• Aim of the exercise: Where the string "nocapture" shows up in a line of the records, copy that line.

==== Material for the task ====

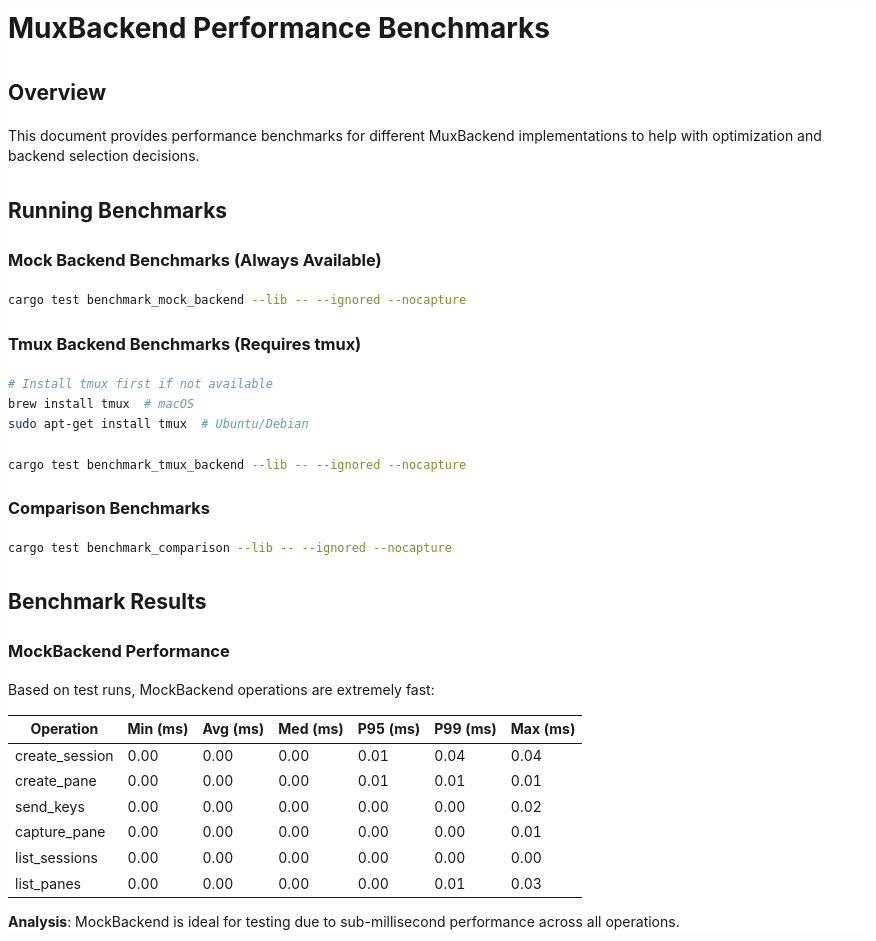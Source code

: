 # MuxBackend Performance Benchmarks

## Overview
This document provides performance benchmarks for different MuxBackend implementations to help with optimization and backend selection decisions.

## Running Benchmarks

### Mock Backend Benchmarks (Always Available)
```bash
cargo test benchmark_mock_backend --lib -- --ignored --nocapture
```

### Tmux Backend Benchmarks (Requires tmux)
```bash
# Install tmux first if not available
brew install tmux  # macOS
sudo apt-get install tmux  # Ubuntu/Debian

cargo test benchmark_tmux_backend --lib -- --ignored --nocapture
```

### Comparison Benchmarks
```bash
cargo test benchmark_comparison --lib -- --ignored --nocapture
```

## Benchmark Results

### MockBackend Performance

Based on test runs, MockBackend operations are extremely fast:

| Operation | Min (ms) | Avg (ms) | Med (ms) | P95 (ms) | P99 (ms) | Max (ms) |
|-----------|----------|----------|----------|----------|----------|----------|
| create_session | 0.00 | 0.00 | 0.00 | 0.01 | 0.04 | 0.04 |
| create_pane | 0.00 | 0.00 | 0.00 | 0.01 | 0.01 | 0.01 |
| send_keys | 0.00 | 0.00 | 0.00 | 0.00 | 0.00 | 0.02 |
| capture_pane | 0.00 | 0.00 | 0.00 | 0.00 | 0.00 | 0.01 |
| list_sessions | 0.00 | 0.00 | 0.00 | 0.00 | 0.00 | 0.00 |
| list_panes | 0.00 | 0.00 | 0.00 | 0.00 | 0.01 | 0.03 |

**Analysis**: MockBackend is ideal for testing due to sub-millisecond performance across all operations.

====
==== Material for the task ====

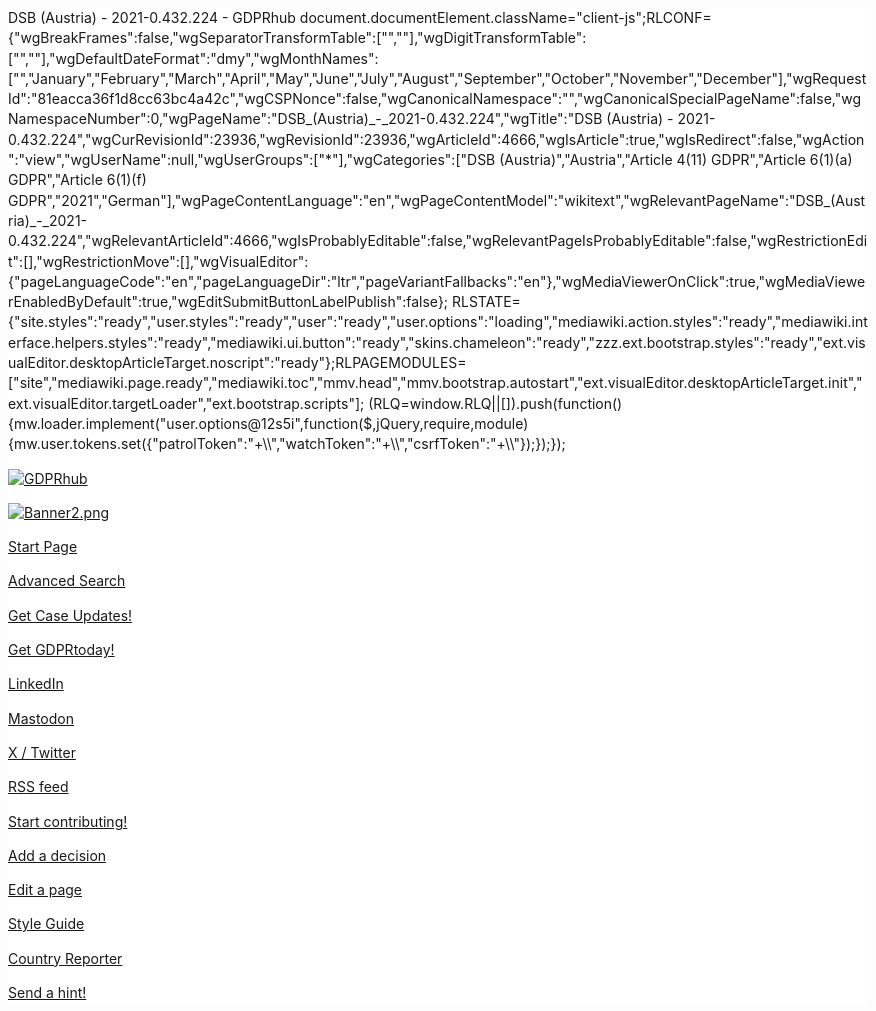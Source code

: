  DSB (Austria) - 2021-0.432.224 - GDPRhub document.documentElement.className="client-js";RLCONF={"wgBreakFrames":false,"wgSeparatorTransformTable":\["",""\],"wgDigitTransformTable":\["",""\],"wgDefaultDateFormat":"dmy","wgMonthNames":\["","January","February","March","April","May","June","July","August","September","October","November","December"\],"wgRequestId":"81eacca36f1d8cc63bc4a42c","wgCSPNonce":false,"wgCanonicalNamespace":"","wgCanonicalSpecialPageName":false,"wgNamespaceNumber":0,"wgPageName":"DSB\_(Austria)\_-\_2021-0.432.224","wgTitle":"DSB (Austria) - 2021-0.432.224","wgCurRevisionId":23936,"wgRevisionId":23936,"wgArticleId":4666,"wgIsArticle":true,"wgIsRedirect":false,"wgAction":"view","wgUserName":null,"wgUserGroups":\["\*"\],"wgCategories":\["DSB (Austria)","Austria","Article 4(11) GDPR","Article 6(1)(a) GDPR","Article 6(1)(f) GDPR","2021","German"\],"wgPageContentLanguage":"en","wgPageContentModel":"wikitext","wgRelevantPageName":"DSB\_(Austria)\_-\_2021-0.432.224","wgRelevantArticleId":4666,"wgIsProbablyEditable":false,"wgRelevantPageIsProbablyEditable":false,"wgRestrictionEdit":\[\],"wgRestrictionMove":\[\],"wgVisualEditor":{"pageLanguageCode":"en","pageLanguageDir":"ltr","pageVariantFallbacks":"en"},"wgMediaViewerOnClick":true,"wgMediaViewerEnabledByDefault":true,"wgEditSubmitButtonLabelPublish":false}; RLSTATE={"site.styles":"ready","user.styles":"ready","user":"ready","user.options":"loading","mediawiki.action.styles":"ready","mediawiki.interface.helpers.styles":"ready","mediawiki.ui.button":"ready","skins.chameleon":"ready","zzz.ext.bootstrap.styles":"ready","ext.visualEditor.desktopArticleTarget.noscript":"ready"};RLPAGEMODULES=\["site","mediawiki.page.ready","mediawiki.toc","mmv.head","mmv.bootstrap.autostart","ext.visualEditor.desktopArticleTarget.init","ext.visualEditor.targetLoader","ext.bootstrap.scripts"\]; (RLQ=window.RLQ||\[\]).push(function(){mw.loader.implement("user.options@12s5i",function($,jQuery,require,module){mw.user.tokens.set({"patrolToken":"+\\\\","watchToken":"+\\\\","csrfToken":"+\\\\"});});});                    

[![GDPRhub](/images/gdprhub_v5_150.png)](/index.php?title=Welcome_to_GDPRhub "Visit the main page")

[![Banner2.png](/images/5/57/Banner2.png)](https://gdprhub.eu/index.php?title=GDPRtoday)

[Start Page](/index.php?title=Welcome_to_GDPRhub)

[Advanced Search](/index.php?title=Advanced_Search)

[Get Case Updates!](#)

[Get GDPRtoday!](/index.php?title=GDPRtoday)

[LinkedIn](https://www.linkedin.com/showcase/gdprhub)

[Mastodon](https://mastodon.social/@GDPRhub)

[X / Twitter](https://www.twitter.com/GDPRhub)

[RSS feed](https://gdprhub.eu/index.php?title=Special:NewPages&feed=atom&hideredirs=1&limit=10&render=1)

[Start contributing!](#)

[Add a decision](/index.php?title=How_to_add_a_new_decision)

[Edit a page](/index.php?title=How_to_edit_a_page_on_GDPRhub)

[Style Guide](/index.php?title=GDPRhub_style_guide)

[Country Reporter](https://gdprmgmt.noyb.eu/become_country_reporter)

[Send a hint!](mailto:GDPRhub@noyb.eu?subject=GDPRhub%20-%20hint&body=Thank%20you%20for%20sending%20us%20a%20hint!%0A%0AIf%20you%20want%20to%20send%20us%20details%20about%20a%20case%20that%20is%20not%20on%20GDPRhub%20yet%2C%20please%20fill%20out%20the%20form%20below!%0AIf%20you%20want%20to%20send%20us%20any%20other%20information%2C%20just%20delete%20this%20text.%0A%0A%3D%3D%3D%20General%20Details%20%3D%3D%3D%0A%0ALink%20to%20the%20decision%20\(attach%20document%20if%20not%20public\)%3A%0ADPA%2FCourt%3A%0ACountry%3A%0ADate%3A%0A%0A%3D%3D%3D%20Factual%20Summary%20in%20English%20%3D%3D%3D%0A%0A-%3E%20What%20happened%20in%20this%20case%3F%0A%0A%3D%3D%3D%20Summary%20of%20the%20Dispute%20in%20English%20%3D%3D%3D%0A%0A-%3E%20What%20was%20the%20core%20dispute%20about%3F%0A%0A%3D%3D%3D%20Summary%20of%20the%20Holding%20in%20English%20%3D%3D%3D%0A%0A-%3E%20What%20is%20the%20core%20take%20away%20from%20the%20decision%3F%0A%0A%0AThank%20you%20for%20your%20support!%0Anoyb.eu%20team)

====
==== Material for the task ====

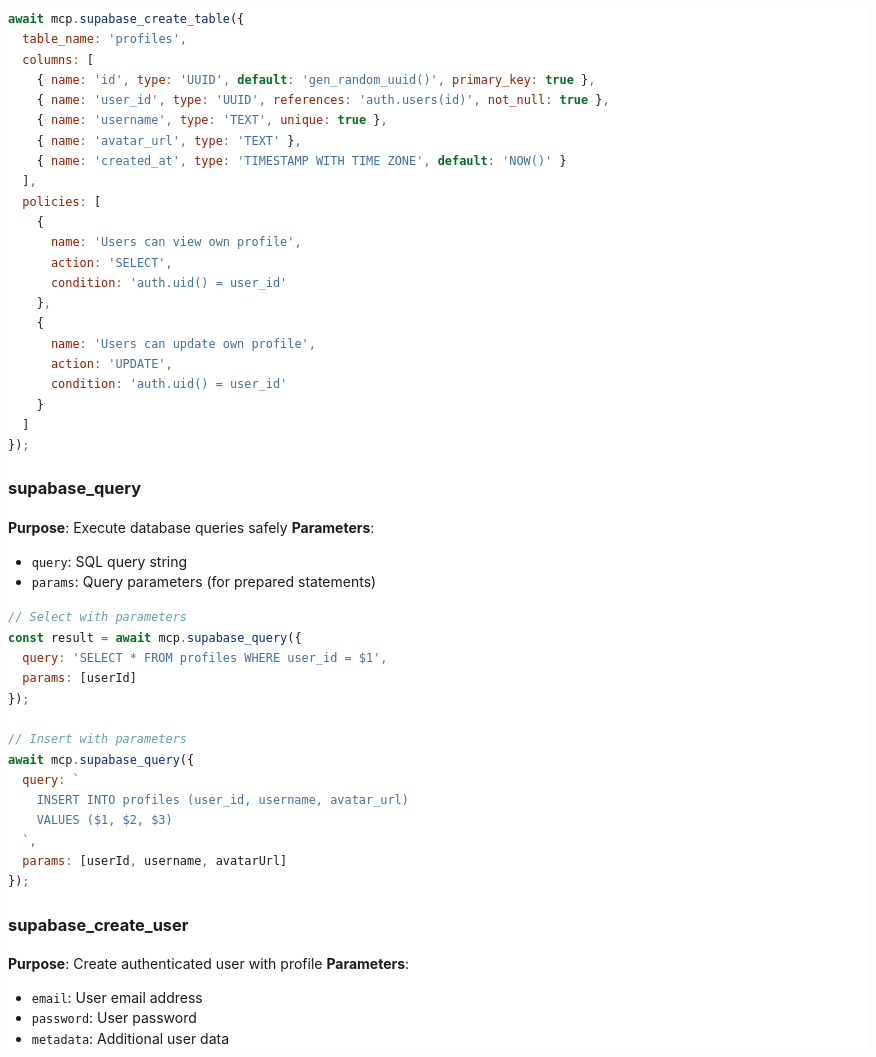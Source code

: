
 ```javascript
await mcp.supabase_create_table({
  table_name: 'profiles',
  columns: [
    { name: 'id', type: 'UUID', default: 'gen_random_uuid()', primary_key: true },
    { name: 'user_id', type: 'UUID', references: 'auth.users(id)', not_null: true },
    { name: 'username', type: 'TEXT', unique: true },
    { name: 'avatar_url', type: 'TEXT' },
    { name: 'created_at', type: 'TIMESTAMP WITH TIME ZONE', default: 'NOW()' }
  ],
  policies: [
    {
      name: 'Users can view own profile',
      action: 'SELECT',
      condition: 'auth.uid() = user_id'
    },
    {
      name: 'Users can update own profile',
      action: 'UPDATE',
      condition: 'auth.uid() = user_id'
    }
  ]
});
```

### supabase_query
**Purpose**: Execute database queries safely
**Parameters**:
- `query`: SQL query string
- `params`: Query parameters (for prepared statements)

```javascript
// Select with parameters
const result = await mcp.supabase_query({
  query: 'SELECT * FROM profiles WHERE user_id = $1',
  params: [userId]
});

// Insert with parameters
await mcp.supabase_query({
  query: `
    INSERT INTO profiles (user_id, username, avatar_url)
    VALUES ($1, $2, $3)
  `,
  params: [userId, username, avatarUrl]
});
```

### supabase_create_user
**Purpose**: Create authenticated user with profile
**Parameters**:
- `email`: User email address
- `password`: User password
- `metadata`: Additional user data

====

• Written solution:
cargo test benchmark_mock_backend --lib -- --ignored --nocapture
cargo test benchmark_tmux_backend --lib -- --ignored --nocapture
cargo test benchmark_comparison --lib -- --ignored --nocapture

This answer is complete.